A narrative network is a system that represents complex event sequences or characters’ interactions as depicted by a narrative text. Network science methodology offers an alternative way of analysing the patterns of relationships, composition and activities of events and actors studied in their own context. Network theory can contribute to the understanding of the structural properties of a text and the data contained in it. The meaning of the individual and the community in a narrative is conditional on their position in a system of social relationships reported by the author. Hence, a central problem when dealing with narratives is framing and organising the author's perspective of individual and collective connections to understand better the role of both the witness (viz. the persona that emerges from the narrative) and its testimony as reflected by the text. However, the category of narrative network is in its formative, initial phase and as a consequence it is hard to view as a stable and defined notion in linguistics, and beyond sociology.

==Overview: Narrative as a structure of a story in time==

To be an object of study and analysis, time must be transformed into a causal sequence, and the only way this can be done is by narration. As a form of description, narrating inevitably requires sequencing in time. The direction of time is not a trivial thing, but the backbone of the information contained in the narrative itself. One has to bear in mind the fundamental concepts of Genette's narratology, mainly the concept of ‘order.’ This distinguishes three entities: story, narrative, and narration. The story generally corresponds to a series of events placed its chronological order (the story time). When these events are rearranged and represented in a form that has its own sequence and features by the author, it produces a narrative. Even if the narrated events are not chronologically ordered, being reported in the narrative's time, they always refer to a position in the story time.

The survey of any textual account ought to take into account its literary nature. Far from being a window that must be revealed to penetrate into a ‘historical truth,’ each historical document adds to the number of texts that must be interpreted if an approachable and intelligible picture of a given historical milieu is to be drawn. As pointed out by Peter Munz, "Narrative is the only literary device available which will reflect the past’s time structure." The pretension that conceives of history as the representation of the ‘actual’ should be put aside to acknowledge that one can only approach past structures by contrasting them with, or bonding them to, the imaginable world. In this way, and similar to Genette's conception of narrative order and time, a historical narrative implies not simply an account of events that happened in the transition from one point in time to another. Thence, historical narrative is a progressive ‘redescription’ of events and people that dismantles a structure encoded in one verbal mode in the beginning to justify the recoding of it in another mode at the end. Narratives are, thus, structures that contain complex systems that draw images of experience.

==Background==

To approach new ways of making sense of narrative, one must first distinguish two different systems that can be found in the narrative structure: the sequence of events and the sequence of the actor's interactions.
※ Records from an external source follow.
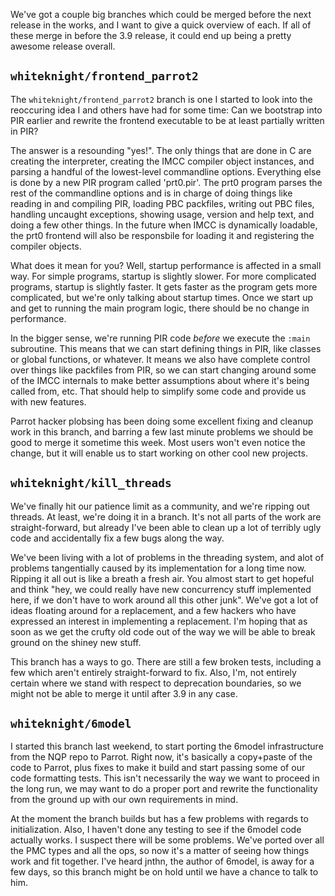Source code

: We've got a couple big branches which could be merged before the next release
in the works, and I want to give a quick overview of each. If all of these
merge in before the 3.9 release, it could end up being a pretty awesome
release overall.

## `whiteknight/frontend_parrot2`

The `whiteknight/frontend_parrot2` branch is one I started to look into the
reoccuring idea I and others have had for some time: Can we bootstrap into PIR
earlier and rewrite the frontend executable to be at least partially written
in PIR?

The answer is a resounding "yes!". The only things that are done in C are
creating the interpreter, creating the IMCC compiler object instances, and
parsing a handful of the lowest-level commandline options. Everything else
is done by a new PIR program called 'prt0.pir'. The prt0 program parses the
rest of the commandline options and is in charge of doing things like reading
in and compiling PIR, loading PBC packfiles, writing out PBC files, handling
uncaught exceptions, showing usage, version and help text, and doing a few
other things. In the future when IMCC is dynamically loadable, the prt0
frontend will also be responsbile for loading it and registering the compiler
objects.

What does it mean for you? Well, startup performance is affected in a small
way. For simple programs, startup is slightly slower. For more complicated
programs, startup is slightly faster. It gets faster as the program gets
more complicated, but we're only talking about startup times. Once we start up
and get to running the main program logic, there should be no change in
performance.

In the bigger sense, we're running PIR code *before* we execute the `:main`
subroutine. This means that we can start defining things in PIR, like classes
or global functions, or whatever. It means we also have complete control over
things like packfiles from PIR, so we can start changing around some of the
IMCC internals to make better assumptions about where it's being called from,
etc. That should help to simplify some code and provide us with new features.

Parrot hacker plobsing has been doing some excellent fixing and cleanup work
in this branch, and barring a few last minute problems we should be good to
merge it sometime this week. Most users won't even notice the change, but it
will enable us to start working on other cool new projects.

## `whiteknight/kill_threads`

We've finally hit our patience limit as a community, and we're ripping out
threads. At least, we're doing it in a branch. It's not all parts of the work
are straight-forward, but already I've been able to clean up a lot of terribly
ugly code and accidentally fix a few bugs along the way.

We've been living with a lot of problems in the threading system, and alot of
problems tangentially caused by its implementation for a long time now.
Ripping it all out is like a breath a fresh air. You almost start to get
hopeful and think "hey, we could really have new concurrency stuff implemented
here, if we don't have to work around all this other junk".  We've got a lot
of ideas floating around for a replacement, and a few hackers who have
expressed an interest in implementing a replacement. I'm hoping that as soon
as we get the crufty old code out of the way we will be able to break ground
on the shiney new stuff.

This branch has a ways to go. There are still a few broken tests, including
a few which aren't entirely straight-forward to fix. Also, I'm, not entirely
certain where we stand with respect to deprecation boundaries, so we might
not be able to merge it until after 3.9 in any case.

## `whiteknight/6model`

I started this branch last weekend, to start porting the 6model infrastructure
from the NQP repo to Parrot. Right now, it's basically a copy+paste of the
code to Parrot, plus fixes to make it build and start passing some of our
code formatting tests. This isn't necessarily the way we want to proceed in
the long run, we may want to do a proper port and rewrite the functionality
from the ground up with our own requirements in mind.

At the moment the branch builds but has a few problems with regards to
initialization. Also, I haven't done any testing to see if the 6model code
actually works. I suspect there will be some problems. We've ported over all
the PMC types and all the ops, so now it's a matter of seeing how things work
and fit together. I've heard jnthn, the author of 6model, is away for a few
days, so this branch might be on hold until we have a chance to talk to him.

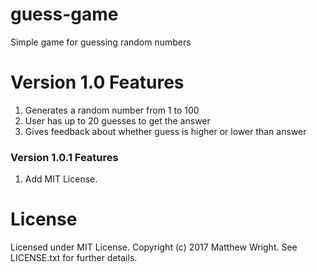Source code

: # guess-game
Simple game for guessing random numbers

# Version 1.0 Features
1. Generates a random number from 1 to 100
2. User has up to 20 guesses to get the answer
3. Gives feedback about whether guess is higher or lower than answer

### Version 1.0.1 Features
1. Add MIT License.

# License
Licensed under MIT License. Copyright (c) 2017 Matthew Wright. See LICENSE.txt for further details.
The former is the order in time in which all the events take place (Genette's narrative time). Although trivial, this identification is fundamental for the construction of the latter. I understand the sequence of social interactions as the set of the characters’ relationships ordered in relation to its appearance following the sequence of events. Both constitute interdependent systems that express the flow of the narrative on two different levels.

Defining what constitutes a relationship depends on the specific research questions formulated for the study of the narrative. The fact that two characters are mentioned as actors in a certain event can serve as a criterion for connecting two individuals (two actors are connected by the fact that they share one reported action). Criteria can, of course, be more detailed and precise. Depending on the specific phenomena of interest, one can frame the scope of the interactions to be identified throughout the narrative. For example, one might be interested in assessing the integration of an individual within a collective body. Indicators of social ties, as indicated by the text itself, would define the interaction criteria

==Current Studies==

Authors such as Peter Bearman, Robert Faris, and James Moody have understood the sequence of events in a narrative as a complex event structure. By suggesting that the flow of the narrated events can be problematized as a complex structure, they focus on the similarities between the social structures and the narrative. Through these similarities they have defended the applicability of network methods for the analysis of historical data contained in texts.

Roberto Franzosi, and Bearman and Stovel have offered modelling techniques for narrative networks by focusing on the sequence of events. These authors have visualised the story time by connecting the events from the original narrative time. The constructed ‘narrative networks’ connect the events by causal relationships, viz. if action B lead to action A, then A and B are linked. By working on 'narrative networks,’ these authors defend it is possible to observe and measure new structural features of the narrative. They focus on autobiographical narratives of the rise and identity of fascism (the former) and Nazism (the latter). The substantive idea that they develop is that the observable narrative structure of life stories can provide insight into the process of identity formation among the witnesses of a delimited scope of time.

Although these are remarkable models of applied quantitative narrative analysis and network analysis, their proposed narrative networks represent sequence of events rather than of characters. These research strategies may have to be diversified to study aspects such as political influence and other non-institutional features of organizations or groups reported by the author through narration.